Subdivisions proliferated on former military grounds and warehouses and corporate “office parks” spread across large parts of the former Cecil Field landscape, and homicide victims were found dumped in the woods following base closure.

Behind a barbed-wire fence, a dirt road disappears into the distance in the pine trees and corners. Lost, dead roads, no ends or remaining purposes, power lines now dead and sagging and forgotten, grown high in weeds and young trees. The trees have entirely encased a speed limit sign, strange sight, nothing so pointless as a speed limit sign in the midst of dense woods, pointless and beautifully so.
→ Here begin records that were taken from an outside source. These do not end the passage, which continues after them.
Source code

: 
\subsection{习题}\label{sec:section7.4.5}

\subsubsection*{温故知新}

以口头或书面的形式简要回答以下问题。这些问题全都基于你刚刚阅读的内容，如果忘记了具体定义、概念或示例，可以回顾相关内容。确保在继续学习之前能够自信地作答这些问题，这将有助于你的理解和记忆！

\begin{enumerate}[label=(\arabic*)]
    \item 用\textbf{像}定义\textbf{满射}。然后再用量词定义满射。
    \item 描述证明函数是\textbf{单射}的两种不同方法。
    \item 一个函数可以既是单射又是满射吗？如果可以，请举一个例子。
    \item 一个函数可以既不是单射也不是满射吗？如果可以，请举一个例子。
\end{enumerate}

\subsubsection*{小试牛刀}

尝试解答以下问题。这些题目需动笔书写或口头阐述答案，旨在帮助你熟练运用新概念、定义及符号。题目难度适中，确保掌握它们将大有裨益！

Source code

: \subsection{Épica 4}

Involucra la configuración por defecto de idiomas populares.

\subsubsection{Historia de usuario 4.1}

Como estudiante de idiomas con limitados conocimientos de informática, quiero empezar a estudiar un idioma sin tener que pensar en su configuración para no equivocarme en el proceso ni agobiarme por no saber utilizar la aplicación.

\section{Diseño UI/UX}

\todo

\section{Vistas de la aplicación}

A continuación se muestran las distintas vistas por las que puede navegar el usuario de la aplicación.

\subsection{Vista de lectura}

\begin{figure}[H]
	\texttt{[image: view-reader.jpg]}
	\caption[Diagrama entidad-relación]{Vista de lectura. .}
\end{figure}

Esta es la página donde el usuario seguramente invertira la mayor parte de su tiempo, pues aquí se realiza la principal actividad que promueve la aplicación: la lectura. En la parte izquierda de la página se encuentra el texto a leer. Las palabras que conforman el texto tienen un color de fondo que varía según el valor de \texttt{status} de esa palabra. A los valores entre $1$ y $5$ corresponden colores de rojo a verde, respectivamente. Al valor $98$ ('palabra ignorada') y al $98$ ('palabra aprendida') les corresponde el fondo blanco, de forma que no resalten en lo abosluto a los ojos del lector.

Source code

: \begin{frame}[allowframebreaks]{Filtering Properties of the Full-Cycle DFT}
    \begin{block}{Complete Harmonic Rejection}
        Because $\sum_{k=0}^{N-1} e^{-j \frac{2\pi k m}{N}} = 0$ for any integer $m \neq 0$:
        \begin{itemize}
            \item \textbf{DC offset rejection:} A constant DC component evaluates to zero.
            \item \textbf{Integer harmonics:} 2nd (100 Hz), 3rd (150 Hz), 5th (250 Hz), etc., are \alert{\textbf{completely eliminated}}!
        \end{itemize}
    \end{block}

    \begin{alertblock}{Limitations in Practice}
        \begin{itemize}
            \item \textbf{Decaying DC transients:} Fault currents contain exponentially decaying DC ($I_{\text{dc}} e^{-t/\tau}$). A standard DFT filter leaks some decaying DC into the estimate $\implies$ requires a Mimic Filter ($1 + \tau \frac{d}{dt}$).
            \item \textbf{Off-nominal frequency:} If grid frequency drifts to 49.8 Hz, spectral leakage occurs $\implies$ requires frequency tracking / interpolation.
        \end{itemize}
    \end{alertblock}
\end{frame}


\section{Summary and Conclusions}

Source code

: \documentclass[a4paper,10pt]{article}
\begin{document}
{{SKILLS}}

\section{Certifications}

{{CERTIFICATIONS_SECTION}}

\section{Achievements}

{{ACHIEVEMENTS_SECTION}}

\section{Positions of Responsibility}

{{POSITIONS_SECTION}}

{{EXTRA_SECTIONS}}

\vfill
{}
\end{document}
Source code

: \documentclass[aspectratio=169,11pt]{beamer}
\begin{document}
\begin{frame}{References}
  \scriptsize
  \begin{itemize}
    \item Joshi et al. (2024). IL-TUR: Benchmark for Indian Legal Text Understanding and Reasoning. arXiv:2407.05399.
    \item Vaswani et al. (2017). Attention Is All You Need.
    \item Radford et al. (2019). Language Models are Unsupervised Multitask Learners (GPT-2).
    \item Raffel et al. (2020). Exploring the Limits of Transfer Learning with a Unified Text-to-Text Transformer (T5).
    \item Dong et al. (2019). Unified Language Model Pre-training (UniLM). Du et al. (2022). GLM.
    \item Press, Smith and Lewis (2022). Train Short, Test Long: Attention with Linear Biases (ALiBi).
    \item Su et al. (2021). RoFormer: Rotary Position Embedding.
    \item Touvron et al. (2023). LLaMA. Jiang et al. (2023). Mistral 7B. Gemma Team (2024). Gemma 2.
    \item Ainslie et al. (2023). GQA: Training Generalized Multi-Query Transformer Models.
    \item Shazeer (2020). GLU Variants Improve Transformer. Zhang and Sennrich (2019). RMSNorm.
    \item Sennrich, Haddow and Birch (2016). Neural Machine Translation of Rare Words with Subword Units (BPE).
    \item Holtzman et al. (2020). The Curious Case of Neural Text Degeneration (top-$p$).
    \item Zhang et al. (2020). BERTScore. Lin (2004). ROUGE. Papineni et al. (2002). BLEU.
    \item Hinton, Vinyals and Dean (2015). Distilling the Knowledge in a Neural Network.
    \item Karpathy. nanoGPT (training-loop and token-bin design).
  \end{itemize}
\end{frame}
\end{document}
STOP HERE            PROCEED UPON SIGNAL FROM SENTRY         WARNING RESTRICTED AREA          IT IS UNLAWFUL TO ENTER THIS AREA WITHOUT PERMISSION OF THE COMMANDING OFFICER. WHILE ON THIS STATION ALL PERSONNEL AND PROPERTY UNDER THEIR CONTROL ARE SUBJECT TO SEARCH SECTION 21 INTERNAL SECURITY ACT OF 1950, TITLE 50 USC 797. FIREARMS, CAMERAS AND FIELD GLASSES ARE PROHIBITED.

Welcome To ACE’S pizza place for pilots. Empty. Building 900, bowling alley now Northrop Grumman Corp. offices. Desolate fueling stations. No traffic. No trucks. No fueling. Crows in the trees. Large concrete slabs along New World Avenue, once just D Avenue, were placed before the pines to hold old fighter planes on display. Now the fighter planes are gone and the grass and the weeds are creeping across the concrete.

During the War of 1812, Thomas Jefferson wrote to the ambassador William Short, “Our enemy has indeed the consolation of Satan on removing our first parents from Paradise: from a peaceful and agricultural nation, he makes us a military and manufacturing one.”

But time passes, so do powerful manifestations of power, and vegetation roars back. The vegetation always roars back.